— Try it —
The entries below must be copied exactly as they are.

START Records supplied

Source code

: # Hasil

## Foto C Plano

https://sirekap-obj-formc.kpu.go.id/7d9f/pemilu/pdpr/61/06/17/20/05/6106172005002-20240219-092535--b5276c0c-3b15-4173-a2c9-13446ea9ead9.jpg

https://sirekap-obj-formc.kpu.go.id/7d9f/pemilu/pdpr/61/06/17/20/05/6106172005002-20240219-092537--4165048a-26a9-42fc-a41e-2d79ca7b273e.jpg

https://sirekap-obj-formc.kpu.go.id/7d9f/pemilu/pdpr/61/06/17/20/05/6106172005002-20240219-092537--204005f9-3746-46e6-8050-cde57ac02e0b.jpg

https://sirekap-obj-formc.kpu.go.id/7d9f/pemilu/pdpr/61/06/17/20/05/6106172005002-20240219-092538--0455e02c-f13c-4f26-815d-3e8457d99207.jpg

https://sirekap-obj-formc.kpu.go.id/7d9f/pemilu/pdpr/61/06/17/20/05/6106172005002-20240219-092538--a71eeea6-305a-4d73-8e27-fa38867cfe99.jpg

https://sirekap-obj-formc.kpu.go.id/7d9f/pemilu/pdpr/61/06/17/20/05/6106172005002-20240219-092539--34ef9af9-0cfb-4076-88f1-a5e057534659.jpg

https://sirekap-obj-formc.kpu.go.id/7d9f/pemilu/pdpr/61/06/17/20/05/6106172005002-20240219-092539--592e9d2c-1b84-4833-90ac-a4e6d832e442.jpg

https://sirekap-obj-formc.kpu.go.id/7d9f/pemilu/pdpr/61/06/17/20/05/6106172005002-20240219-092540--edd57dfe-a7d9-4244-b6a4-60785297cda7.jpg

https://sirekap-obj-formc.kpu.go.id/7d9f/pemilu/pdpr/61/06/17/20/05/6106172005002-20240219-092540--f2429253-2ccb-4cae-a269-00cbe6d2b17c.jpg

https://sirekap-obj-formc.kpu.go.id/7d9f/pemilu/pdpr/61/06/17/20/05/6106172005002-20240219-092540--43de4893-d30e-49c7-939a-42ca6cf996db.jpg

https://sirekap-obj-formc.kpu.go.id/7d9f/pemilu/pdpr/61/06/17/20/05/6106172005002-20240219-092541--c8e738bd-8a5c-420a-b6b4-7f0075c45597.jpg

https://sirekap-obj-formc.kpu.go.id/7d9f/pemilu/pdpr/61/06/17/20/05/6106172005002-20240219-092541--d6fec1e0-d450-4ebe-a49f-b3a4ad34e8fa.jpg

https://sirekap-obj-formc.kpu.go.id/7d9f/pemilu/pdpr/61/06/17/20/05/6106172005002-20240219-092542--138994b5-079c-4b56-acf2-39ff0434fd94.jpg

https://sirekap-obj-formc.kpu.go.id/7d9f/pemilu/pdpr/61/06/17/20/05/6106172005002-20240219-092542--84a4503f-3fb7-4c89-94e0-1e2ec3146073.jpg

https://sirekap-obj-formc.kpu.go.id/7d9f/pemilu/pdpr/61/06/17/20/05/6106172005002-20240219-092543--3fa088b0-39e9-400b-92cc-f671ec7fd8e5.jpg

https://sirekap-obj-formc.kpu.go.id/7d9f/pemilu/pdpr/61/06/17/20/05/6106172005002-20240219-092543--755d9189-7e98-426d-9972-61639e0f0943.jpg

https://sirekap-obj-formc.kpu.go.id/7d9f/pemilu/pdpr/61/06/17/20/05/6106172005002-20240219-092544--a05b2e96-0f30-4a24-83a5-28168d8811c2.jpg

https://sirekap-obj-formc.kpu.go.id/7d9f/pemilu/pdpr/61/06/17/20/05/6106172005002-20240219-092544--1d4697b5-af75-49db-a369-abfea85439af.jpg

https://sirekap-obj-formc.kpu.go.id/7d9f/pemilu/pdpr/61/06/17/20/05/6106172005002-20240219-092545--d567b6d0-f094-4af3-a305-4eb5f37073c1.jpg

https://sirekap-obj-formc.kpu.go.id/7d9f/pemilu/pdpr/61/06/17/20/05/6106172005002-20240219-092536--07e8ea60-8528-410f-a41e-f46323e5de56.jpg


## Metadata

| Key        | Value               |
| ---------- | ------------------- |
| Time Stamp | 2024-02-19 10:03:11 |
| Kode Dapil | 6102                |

END Records supplied

— Task answer —
Source code

: # Hasil

## Foto C Plano

https://sirekap-obj-formc.kpu.go.id/7d9f/pemilu/pdpr/61/06/17/20/05/6106172005002-20240219-092535--b5276c0c-3b15-4173-a2c9-13446ea9ead9.jpg

https://sirekap-obj-formc.kpu.go.id/7d9f/pemilu/pdpr/61/06/17/20/05/6106172005002-20240219-092537--4165048a-26a9-42fc-a41e-2d79ca7b273e.jpg

https://sirekap-obj-formc.kpu.go.id/7d9f/pemilu/pdpr/61/06/17/20/05/6106172005002-20240219-092537--204005f9-3746-46e6-8050-cde57ac02e0b.jpg

https://sirekap-obj-formc.kpu.go.id/7d9f/pemilu/pdpr/61/06/17/20/05/6106172005002-20240219-092538--0455e02c-f13c-4f26-815d-3e8457d99207.jpg

https://sirekap-obj-formc.kpu.go.id/7d9f/pemilu/pdpr/61/06/17/20/05/6106172005002-20240219-092538--a71eeea6-305a-4d73-8e27-fa38867cfe99.jpg

https://sirekap-obj-formc.kpu.go.id/7d9f/pemilu/pdpr/61/06/17/20/05/6106172005002-20240219-092539--34ef9af9-0cfb-4076-88f1-a5e057534659.jpg

https://sirekap-obj-formc.kpu.go.id/7d9f/pemilu/pdpr/61/06/17/20/05/6106172005002-20240219-092539--592e9d2c-1b84-4833-90ac-a4e6d832e442.jpg

https://sirekap-obj-formc.kpu.go.id/7d9f/pemilu/pdpr/61/06/17/20/05/6106172005002-20240219-092540--edd57dfe-a7d9-4244-b6a4-60785297cda7.jpg

https://sirekap-obj-formc.kpu.go.id/7d9f/pemilu/pdpr/61/06/17/20/05/6106172005002-20240219-092540--f2429253-2ccb-4cae-a269-00cbe6d2b17c.jpg

https://sirekap-obj-formc.kpu.go.id/7d9f/pemilu/pdpr/61/06/17/20/05/6106172005002-20240219-092540--43de4893-d30e-49c7-939a-42ca6cf996db.jpg

https://sirekap-obj-formc.kpu.go.id/7d9f/pemilu/pdpr/61/06/17/20/05/6106172005002-20240219-092541--c8e738bd-8a5c-420a-b6b4-7f0075c45597.jpg

https://sirekap-obj-formc.kpu.go.id/7d9f/pemilu/pdpr/61/06/17/20/05/6106172005002-20240219-092541--d6fec1e0-d450-4ebe-a49f-b3a4ad34e8fa.jpg

https://sirekap-obj-formc.kpu.go.id/7d9f/pemilu/pdpr/61/06/17/20/05/6106172005002-20240219-092542--138994b5-079c-4b56-acf2-39ff0434fd94.jpg

https://sirekap-obj-formc.kpu.go.id/7d9f/pemilu/pdpr/61/06/17/20/05/6106172005002-20240219-092542--84a4503f-3fb7-4c89-94e0-1e2ec3146073.jpg

https://sirekap-obj-formc.kpu.go.id/7d9f/pemilu/pdpr/61/06/17/20/05/6106172005002-20240219-092543--3fa088b0-39e9-400b-92cc-f671ec7fd8e5.jpg

https://sirekap-obj-formc.kpu.go.id/7d9f/pemilu/pdpr/61/06/17/20/05/6106172005002-20240219-092543--755d9189-7e98-426d-9972-61639e0f0943.jpg

https://sirekap-obj-formc.kpu.go.id/7d9f/pemilu/pdpr/61/06/17/20/05/6106172005002-20240219-092544--a05b2e96-0f30-4a24-83a5-28168d8811c2.jpg

https://sirekap-obj-formc.kpu.go.id/7d9f/pemilu/pdpr/61/06/17/20/05/6106172005002-20240219-092544--1d4697b5-af75-49db-a369-abfea85439af.jpg

https://sirekap-obj-formc.kpu.go.id/7d9f/pemilu/pdpr/61/06/17/20/05/6106172005002-20240219-092545--d567b6d0-f094-4af3-a305-4eb5f37073c1.jpg

https://sirekap-obj-formc.kpu.go.id/7d9f/pemilu/pdpr/61/06/17/20/05/6106172005002-20240219-092536--07e8ea60-8528-410f-a41e-f46323e5de56.jpg


## Metadata

| Key        | Value               |
| ---------- | ------------------- |
| Time Stamp | 2024-02-19 10:03:11 |
| Kode Dapil | 6102                |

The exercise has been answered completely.